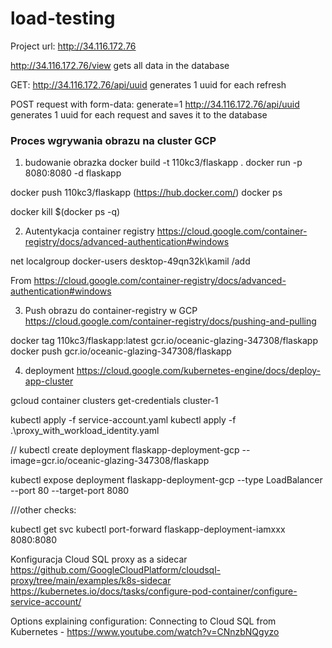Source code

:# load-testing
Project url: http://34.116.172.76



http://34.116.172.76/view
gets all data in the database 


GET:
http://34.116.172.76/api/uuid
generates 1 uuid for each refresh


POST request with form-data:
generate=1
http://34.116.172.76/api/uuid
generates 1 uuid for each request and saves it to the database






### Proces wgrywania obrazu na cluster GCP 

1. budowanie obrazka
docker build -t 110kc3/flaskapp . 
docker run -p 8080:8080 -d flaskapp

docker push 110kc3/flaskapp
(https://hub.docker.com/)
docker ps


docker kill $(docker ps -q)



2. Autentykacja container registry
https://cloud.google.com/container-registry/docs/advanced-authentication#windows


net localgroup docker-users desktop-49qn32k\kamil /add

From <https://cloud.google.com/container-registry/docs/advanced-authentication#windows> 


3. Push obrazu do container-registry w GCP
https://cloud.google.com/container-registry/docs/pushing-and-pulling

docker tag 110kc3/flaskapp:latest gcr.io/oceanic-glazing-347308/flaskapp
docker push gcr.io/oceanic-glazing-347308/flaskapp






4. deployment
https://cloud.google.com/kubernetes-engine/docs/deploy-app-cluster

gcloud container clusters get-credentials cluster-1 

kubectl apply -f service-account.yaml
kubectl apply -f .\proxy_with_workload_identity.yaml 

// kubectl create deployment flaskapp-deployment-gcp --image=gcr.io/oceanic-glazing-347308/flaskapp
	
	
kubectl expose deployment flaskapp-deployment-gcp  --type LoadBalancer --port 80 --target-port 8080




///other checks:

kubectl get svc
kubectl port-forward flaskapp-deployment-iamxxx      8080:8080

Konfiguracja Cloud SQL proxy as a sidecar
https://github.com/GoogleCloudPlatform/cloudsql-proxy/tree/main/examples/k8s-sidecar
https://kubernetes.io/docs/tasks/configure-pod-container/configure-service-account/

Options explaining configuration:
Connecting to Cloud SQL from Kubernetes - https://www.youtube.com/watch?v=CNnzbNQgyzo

--

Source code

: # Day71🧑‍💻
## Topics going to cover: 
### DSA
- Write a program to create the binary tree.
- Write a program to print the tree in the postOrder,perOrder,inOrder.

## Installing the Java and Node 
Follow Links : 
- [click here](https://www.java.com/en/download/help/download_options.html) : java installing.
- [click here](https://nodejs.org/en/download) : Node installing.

- **Aim of the exercise**
For the listing above, find how many lines hold the word "port". Only the number should be written.

- **Your response**
2